Data extract below:

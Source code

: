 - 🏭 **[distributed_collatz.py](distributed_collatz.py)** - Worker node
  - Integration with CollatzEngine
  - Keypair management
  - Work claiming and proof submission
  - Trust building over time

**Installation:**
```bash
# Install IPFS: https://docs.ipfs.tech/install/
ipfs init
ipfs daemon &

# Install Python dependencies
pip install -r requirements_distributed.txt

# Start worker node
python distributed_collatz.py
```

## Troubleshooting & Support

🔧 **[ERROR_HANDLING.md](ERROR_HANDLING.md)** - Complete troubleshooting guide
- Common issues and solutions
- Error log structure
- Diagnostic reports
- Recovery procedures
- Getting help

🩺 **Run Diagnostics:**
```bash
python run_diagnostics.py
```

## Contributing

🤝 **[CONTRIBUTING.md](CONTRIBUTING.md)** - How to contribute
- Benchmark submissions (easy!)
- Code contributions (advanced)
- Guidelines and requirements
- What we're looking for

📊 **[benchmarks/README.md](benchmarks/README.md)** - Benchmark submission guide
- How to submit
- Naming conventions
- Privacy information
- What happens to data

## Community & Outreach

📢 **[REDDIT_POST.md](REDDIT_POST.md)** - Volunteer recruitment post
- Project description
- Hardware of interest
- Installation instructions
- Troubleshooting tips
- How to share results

End of Data extract.

Problem requirements ::
Set down nothing but the lines from the one containing "- How to submit" through the final line above, exactly as written.

Exercise output ::
- How to submit
- Naming conventions
- Privacy information
- What happens to data

## Community & Outreach

📢 **[REDDIT_POST.md](REDDIT_POST.md)** - Volunteer recruitment post
- Project description
- Hardware of interest
- Installation instructions
- Troubleshooting tips
- How to share results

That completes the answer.